**DATA EXTRACTS:**
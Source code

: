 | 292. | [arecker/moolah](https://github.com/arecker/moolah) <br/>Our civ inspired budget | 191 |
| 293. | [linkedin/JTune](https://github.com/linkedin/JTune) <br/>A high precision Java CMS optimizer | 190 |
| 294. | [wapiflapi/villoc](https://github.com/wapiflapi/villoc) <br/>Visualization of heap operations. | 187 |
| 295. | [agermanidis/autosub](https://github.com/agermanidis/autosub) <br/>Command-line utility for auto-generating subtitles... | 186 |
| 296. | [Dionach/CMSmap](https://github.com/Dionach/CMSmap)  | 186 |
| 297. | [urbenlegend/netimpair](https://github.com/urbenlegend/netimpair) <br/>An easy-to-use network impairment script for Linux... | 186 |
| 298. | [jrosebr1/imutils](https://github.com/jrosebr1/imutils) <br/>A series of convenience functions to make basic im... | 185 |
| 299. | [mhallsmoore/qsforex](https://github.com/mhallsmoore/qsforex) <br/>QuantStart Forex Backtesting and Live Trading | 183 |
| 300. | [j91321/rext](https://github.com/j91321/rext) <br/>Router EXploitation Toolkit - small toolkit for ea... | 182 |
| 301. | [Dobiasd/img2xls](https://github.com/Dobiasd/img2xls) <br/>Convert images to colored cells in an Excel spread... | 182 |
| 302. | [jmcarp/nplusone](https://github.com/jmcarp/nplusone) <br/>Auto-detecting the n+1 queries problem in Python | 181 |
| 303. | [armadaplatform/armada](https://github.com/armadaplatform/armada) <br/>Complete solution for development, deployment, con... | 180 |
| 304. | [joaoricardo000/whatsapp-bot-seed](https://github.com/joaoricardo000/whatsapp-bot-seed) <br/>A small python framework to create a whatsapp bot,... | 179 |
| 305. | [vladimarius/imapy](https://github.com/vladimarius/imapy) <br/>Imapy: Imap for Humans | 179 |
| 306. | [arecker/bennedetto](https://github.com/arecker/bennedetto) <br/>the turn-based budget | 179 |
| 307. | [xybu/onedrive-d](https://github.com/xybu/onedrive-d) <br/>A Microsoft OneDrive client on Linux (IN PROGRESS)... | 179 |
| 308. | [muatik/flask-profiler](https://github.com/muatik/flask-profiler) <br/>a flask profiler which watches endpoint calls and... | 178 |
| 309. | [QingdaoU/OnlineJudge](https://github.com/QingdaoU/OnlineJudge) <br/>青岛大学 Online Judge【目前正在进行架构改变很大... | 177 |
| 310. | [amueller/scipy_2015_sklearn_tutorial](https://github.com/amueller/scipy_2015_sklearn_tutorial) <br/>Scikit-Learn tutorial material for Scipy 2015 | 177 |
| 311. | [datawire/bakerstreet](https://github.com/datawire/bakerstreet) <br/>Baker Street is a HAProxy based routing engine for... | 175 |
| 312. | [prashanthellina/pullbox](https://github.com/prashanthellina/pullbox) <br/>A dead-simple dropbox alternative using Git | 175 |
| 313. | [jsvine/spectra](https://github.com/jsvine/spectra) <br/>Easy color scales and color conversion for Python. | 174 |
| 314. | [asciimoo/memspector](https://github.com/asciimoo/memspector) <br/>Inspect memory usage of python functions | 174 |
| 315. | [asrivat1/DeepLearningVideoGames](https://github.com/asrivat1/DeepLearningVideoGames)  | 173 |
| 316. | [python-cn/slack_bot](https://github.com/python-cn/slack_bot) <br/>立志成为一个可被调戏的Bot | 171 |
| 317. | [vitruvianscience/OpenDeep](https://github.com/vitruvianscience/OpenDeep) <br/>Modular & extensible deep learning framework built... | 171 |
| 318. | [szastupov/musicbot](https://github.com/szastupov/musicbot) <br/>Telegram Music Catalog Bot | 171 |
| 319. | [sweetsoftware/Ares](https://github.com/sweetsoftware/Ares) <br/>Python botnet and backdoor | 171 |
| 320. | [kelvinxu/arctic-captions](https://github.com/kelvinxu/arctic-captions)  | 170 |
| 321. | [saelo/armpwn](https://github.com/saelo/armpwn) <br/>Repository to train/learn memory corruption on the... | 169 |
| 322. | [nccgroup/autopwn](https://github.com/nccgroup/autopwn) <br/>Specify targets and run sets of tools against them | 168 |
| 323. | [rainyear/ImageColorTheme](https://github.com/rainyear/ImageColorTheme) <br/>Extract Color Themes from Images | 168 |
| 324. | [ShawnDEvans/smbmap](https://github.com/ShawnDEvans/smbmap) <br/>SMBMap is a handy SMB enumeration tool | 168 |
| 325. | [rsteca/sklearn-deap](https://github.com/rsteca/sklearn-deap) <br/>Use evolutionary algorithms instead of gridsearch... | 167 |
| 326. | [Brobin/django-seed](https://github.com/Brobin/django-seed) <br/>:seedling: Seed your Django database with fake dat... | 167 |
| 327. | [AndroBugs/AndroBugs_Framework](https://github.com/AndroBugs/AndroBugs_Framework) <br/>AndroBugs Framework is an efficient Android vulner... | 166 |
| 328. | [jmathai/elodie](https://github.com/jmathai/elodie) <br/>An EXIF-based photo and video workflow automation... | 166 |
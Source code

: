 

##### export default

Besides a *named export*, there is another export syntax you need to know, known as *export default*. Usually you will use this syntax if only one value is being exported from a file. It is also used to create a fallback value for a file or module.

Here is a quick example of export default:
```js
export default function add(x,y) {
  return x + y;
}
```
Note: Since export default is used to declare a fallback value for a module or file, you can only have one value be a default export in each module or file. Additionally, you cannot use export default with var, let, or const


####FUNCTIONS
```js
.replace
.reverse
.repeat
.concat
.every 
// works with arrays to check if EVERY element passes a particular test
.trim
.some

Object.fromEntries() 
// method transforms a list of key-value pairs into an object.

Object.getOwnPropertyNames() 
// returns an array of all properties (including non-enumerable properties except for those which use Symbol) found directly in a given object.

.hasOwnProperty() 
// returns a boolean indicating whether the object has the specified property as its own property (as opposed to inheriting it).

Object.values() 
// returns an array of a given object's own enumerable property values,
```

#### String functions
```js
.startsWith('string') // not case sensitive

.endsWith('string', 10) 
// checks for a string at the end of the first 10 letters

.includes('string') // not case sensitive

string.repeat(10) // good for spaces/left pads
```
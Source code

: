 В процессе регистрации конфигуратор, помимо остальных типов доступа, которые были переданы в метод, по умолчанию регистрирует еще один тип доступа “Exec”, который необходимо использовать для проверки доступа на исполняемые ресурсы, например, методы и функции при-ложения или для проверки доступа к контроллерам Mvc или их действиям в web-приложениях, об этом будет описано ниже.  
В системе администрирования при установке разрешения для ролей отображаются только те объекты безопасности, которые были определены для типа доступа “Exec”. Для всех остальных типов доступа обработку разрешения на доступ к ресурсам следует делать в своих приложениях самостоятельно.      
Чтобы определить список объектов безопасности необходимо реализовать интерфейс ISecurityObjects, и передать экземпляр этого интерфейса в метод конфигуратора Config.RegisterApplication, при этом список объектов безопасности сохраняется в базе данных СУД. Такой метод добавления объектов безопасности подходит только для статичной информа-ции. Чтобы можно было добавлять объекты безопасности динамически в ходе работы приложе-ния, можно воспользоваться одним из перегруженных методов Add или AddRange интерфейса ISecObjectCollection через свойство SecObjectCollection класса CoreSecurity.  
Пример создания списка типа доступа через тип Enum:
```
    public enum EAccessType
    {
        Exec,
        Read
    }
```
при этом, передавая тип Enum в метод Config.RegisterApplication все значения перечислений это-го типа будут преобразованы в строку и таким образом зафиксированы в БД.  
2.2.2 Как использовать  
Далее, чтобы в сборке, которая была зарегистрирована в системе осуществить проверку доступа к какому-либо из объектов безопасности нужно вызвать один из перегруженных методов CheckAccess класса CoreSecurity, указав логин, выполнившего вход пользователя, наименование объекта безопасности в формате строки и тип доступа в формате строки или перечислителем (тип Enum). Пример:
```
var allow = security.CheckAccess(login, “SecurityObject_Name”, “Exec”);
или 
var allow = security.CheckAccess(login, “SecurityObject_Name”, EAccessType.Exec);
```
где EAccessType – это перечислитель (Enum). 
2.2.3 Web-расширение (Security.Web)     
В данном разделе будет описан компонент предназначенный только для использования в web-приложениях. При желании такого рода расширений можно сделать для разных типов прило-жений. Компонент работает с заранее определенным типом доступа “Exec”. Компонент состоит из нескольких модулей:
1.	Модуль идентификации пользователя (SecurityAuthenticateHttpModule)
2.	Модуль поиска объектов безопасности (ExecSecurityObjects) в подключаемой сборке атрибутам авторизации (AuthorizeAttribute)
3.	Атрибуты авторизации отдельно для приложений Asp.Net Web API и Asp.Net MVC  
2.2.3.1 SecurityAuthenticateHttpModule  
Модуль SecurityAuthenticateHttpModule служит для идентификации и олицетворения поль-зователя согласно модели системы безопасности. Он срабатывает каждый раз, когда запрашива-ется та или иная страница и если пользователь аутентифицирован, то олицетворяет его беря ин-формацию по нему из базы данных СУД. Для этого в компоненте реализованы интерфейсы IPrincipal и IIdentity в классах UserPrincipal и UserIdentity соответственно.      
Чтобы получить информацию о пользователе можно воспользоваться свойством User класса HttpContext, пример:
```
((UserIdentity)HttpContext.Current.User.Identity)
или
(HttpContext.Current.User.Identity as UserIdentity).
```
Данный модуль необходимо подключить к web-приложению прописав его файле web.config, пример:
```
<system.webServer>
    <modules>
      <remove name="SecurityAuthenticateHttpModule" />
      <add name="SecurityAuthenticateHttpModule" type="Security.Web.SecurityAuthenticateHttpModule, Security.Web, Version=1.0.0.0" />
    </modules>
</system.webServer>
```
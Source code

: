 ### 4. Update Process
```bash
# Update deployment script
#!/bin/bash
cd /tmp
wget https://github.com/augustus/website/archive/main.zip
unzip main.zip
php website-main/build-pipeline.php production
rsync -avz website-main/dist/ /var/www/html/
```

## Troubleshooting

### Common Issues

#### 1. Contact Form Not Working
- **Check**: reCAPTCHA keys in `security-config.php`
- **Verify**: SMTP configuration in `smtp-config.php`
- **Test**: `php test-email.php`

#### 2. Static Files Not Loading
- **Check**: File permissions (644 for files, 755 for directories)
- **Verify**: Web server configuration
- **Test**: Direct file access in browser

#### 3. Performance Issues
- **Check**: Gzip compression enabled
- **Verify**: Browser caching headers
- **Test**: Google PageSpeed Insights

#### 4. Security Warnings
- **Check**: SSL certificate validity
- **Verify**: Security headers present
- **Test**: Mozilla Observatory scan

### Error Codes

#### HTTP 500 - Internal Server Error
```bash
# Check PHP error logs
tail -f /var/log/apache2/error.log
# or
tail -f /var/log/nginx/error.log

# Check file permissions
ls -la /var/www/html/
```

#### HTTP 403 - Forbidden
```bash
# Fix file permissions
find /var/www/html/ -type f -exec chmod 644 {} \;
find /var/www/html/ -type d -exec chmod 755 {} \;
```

**PROBLEM STATEMENT:**
Each line of the data that holds the word "used" should be copied.

**PROBLEM SOLUTION:**
Besides a *named export*, there is another export syntax you need to know, known as *export default*. Usually you will use this syntax if only one value is being exported from a file. It is also used to create a fallback value for a file or module.
Note: Since export default is used to declare a fallback value for a module or file, you can only have one value be a default export in each module or file. Additionally, you cannot use export default with var, let, or const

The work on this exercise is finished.